Lesion of the sixth nerve nucleus or paramedian pontine reticular formation and the adjacent medial longitudinal fasciculus (MLF) forms the classic manifestation of one-and-a-half syndrome, that is, ipsilateral gaze palsy and internuclear ophthalmoplegia (INO). On its basis, an additional involvement of seventh nerve causing peripheral facial palsy was called eight-and-a-half syndrome . Because of the close proximity of these structures, lesions in dorsal pontine tegmentum may lead to several variants of eight-and-a-half syndrome . In our case, the patient showed bilateral eight-and-a-half syndrome (also known as the 16-syndrome [3,4,5]) with radiological evidence of symmetric caudal pontine involvement. Precisely, the lesion of current case was located in bilateral facial colliculus, an elevation on the floor of the fourth ventricle in the dorsal pons housing the abducens nucleus (contains abducens nerve and MLF) and genu of facial nerve. Therefore, in our patient, we speculate that the complete ophthalmoplegia on horizontal gaze was bilateral INO resulting from the abducens nucleus involvement and the facial palsy was from the involvement of both facial nerves at the genu. In our case, the action of lifting goods, similar to the Valsava maneuver, might aggravate right-to-left shunt thus contributing to potential embolism in the distal part of paramedian potine perforating artery with its terminal supplying both sides of dorsal pons.

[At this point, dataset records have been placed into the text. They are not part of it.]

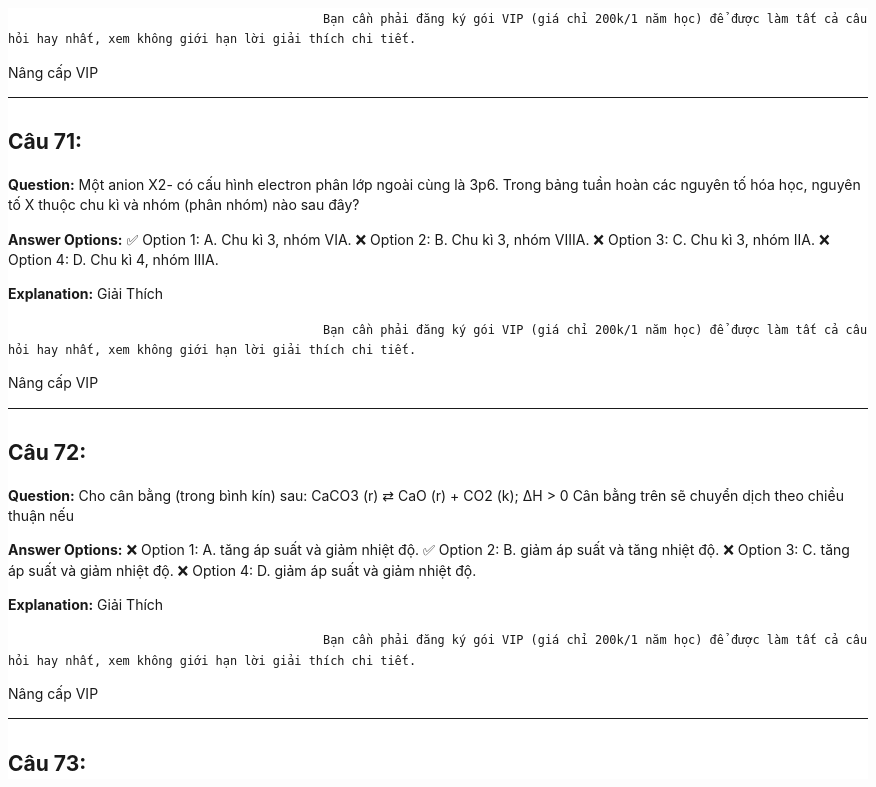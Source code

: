 


                                                Bạn cần phải đăng ký gói VIP (giá chỉ 200k/1 năm học) để được làm tất cả câu hỏi hay nhất, xem không giới hạn lời giải thích chi tiết.
                                            

Nâng cấp VIP

---

## Câu 71:

**Question:** Một anion X2- có cấu hình electron phân lớp ngoài cùng là 3p6. Trong bảng tuần hoàn các nguyên tố hóa học, nguyên tố X thuộc chu kì và nhóm (phân nhóm) nào sau đây?

**Answer Options:**
✅ Option 1: A. Chu kì 3, nhóm VIA.
❌ Option 2: B. Chu kì 3, nhóm VIIIA.
❌ Option 3: C. Chu kì 3, nhóm IIA.
❌ Option 4: D. Chu kì 4, nhóm IIIA.

**Explanation:** Giải Thích




                                                Bạn cần phải đăng ký gói VIP (giá chỉ 200k/1 năm học) để được làm tất cả câu hỏi hay nhất, xem không giới hạn lời giải thích chi tiết.
                                            

Nâng cấp VIP

---

## Câu 72:

**Question:** Cho cân bằng (trong bình kín) sau:
CaCO3 (r) ⇄ CaO (r) + CO2 (k); ∆H > 0
Cân bằng trên sẽ chuyển dịch theo chiều thuận nếu

**Answer Options:**
❌ Option 1: A. tăng áp suất và giảm nhiệt độ.
✅ Option 2: B. giảm áp suất và tăng nhiệt độ.
❌ Option 3: C. tăng áp suất và giảm nhiệt độ.
❌ Option 4: D. giảm áp suất và giảm nhiệt độ.

**Explanation:** Giải Thích




                                                Bạn cần phải đăng ký gói VIP (giá chỉ 200k/1 năm học) để được làm tất cả câu hỏi hay nhất, xem không giới hạn lời giải thích chi tiết.
                                            

Nâng cấp VIP

---

## Câu 73:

Impairment of MLF may be responsible for UBN as the structure affects vertical eye velocity in both directions but slightly more for the downward system, resulting in compensating UBN . Moreover, bilateral MLF lesions causing INO was reported to be more frequent in upward gaze-evoked nystagmus but not on primary gaze position [7,8,9], which was consistent with our case. The occurrence of UBN was also related with damage to the ventral tegmental tract (VTT) arising from the superior vestibular nucleus . However, pontine damage involving VTT are mostly large lesions in the ventral tegmentum or the posterior basis pontis at the upper pons level , which was different from the restricted small lesions of dorsal pontine in our patient. Therefore, the gazed-evoked UBN in our case was more likely to result from MLF involvement rather than VTT involvement.
With respect to differential diagnosis, symmetric dorsal pontine tegmentum lesions should raise the awareness of demyelinating disease such as multiple sclerosis  or neuromyelitis optica spectrum disorders. In our case, a rapid onset to the disease peak during Valsava maneuver, negative finding of demyelination evidences in CSF and follow-up MRI, and improvement of symptoms after stroke intervention add support to the diagnosis of a pontine tegmentum infarction.